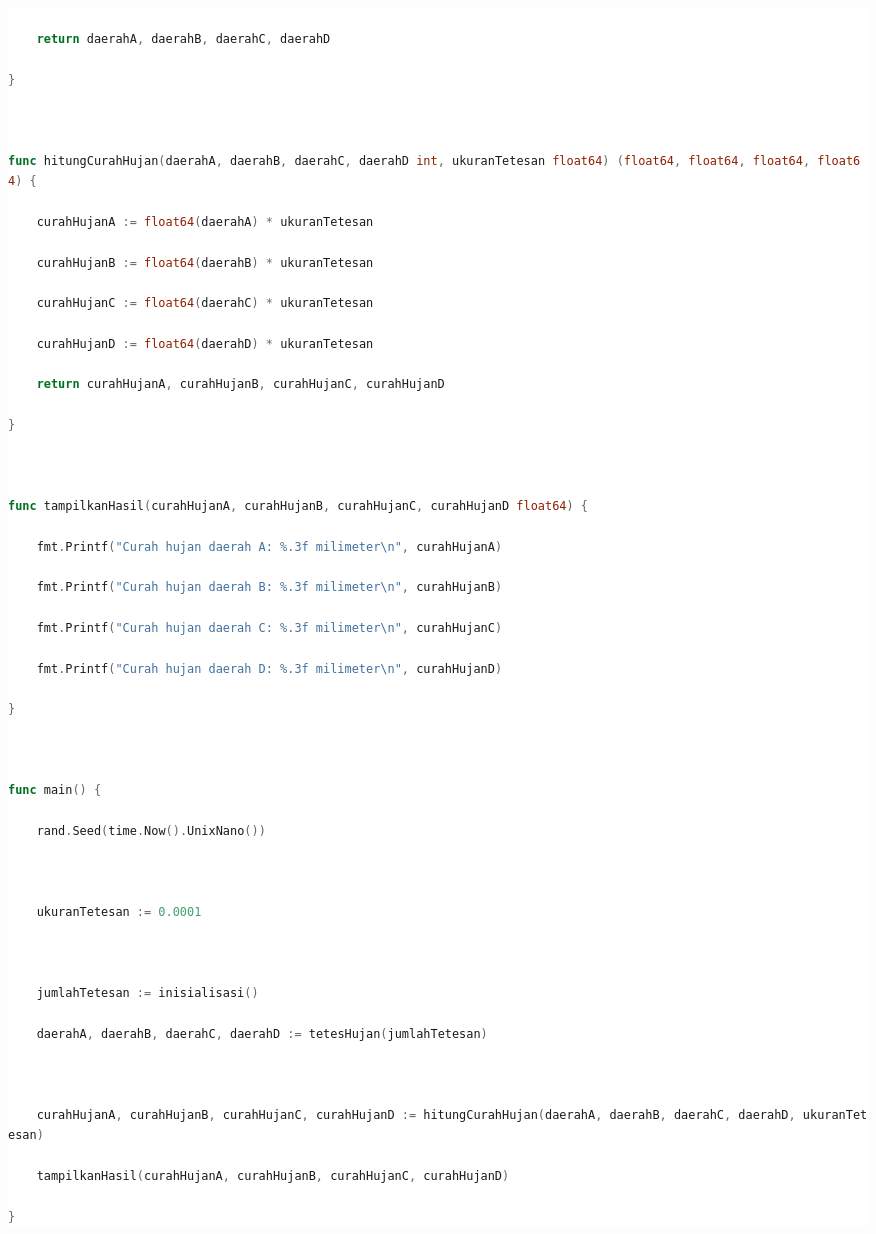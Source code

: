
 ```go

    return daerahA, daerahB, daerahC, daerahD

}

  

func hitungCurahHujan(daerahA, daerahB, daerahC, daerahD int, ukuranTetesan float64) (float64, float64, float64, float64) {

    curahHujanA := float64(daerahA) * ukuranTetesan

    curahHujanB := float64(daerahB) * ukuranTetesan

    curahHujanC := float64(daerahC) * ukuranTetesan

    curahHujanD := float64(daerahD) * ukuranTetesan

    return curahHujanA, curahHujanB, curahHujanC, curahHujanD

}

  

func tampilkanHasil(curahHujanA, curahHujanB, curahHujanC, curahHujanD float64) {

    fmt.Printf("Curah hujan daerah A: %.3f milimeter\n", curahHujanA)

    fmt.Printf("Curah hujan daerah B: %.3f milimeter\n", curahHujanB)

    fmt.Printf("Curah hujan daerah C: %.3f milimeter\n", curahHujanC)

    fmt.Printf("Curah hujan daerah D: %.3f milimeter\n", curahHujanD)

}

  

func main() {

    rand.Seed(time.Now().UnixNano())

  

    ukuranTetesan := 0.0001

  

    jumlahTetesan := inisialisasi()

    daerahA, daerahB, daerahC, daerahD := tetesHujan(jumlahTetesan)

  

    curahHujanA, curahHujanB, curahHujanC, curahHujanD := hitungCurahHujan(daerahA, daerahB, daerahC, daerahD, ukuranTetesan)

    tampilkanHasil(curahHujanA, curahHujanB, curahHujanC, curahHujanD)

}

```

------

■ To do
Would you copy all lines in the records where the string "Printf" appears?

■ Result
    fmt.Printf("Curah hujan daerah A: %.3f milimeter\n", curahHujanA)
    fmt.Printf("Curah hujan daerah B: %.3f milimeter\n", curahHujanB)
    fmt.Printf("Curah hujan daerah C: %.3f milimeter\n", curahHujanC)
    fmt.Printf("Curah hujan daerah D: %.3f milimeter\n", curahHujanD)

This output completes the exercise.